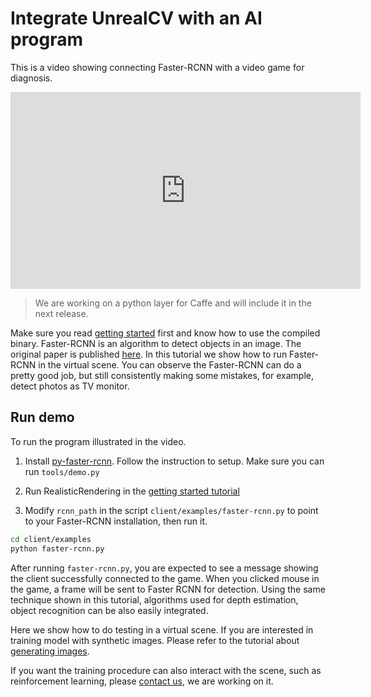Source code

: # Integrate UnrealCV with an AI program

This is a video showing connecting Faster-RCNN with a video game for diagnosis.

<iframe width="560" height="315" src="https://www.youtube.com/embed/iGGNAkaxVyQ" frameborder="0" allowfullscreen></iframe>

<!-- ![Caffe Integration](images/caffe_integration.png) -->

<blockquote class="bg-warning">
We are working on a python layer for Caffe and will include it in the next release.
</blockquote>

Make sure you read [getting started](/getting-started.md) first and know how to use the compiled binary. Faster-RCNN is an algorithm to detect objects in an image. The original paper is published [here](http://arxiv.org/abs/1506.01497). In this tutorial we show how to run Faster-RCNN in the virtual scene. You can observe the Faster-RCNN can do a pretty good job, but still consistently making some mistakes, for example, detect photos as TV monitor.

## Run demo

To run the program illustrated in the video.

1. Install [py-faster-rcnn](https://github.com/rbgirshick/py-faster-rcnn). Follow the instruction to setup. Make sure you can run `tools/demo.py`

2. Run RealisticRendering in the [getting started tutorial](/getting-started.md)

3. Modify `rcnn_path` in the script `client/examples/faster-rcnn.py` to point to your Faster-RCNN installation, then run it.

``` bash
cd client/examples
python faster-rcnn.py
```

After running `faster-rcnn.py`, you are expected to see a message showing the client successfully connected to the game. When you clicked mouse in the game, a frame will be sent to Faster RCNN for detection. Using the same technique shown in this tutorial, algorithms used for depth estimation, object recognition can be also easily integrated.

Here we show how to do testing in a virtual scene. If you are interested in training model with synthetic images. Please refer to the tutorial about [generating images](/game/generate-images.md).

If you want the training procedure can also interact with the scene, such as reinforcement learning, please [contact us](/contact.md), we are working on it.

┄┄┄┄┄┄┄┄┄┄┄┄┄┄┄┄┄┄┄┄

What you should do
From the entries above, copy every line containing the word "video".

Finished exercise
This is a video showing connecting Faster-RCNN with a video game for diagnosis.
To run the program illustrated in the video.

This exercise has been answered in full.